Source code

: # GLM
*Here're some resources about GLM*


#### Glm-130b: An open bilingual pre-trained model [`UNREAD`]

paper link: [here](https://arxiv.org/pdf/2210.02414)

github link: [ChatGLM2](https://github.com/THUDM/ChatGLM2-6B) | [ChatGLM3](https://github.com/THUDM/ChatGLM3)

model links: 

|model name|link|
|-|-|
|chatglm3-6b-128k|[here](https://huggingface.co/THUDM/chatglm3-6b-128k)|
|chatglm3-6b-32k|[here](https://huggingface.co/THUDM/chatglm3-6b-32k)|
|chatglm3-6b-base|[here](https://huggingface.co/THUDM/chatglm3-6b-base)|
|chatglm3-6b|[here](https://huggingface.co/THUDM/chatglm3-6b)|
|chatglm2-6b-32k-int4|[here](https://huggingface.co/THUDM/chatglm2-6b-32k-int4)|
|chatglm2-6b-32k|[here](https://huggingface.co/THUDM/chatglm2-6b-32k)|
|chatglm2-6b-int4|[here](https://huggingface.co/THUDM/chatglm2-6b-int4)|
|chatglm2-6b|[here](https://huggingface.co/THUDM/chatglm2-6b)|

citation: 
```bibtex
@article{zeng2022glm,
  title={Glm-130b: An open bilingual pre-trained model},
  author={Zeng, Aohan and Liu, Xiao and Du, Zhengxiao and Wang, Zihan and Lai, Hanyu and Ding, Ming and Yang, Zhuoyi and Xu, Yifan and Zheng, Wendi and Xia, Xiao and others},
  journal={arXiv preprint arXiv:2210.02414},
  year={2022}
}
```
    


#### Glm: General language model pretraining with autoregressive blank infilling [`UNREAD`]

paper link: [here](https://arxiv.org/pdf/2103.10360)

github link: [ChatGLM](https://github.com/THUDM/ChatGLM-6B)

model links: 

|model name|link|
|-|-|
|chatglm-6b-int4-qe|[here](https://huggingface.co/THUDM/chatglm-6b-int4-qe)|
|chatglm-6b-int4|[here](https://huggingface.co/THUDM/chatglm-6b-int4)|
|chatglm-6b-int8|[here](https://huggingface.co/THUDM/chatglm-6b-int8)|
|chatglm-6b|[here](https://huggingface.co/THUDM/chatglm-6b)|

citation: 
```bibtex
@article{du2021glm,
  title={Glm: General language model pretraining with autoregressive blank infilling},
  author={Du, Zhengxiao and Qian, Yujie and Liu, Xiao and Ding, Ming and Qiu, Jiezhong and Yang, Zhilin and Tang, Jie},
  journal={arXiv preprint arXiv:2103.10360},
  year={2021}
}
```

----

* [PROBLEM DESCRIPTION]:
Report back each line of the entries that holds the string "bilingual".

* [ANSWER AREA]:
#### Glm-130b: An open bilingual pre-trained model [`UNREAD`]
  title={Glm-130b: An open bilingual pre-trained model},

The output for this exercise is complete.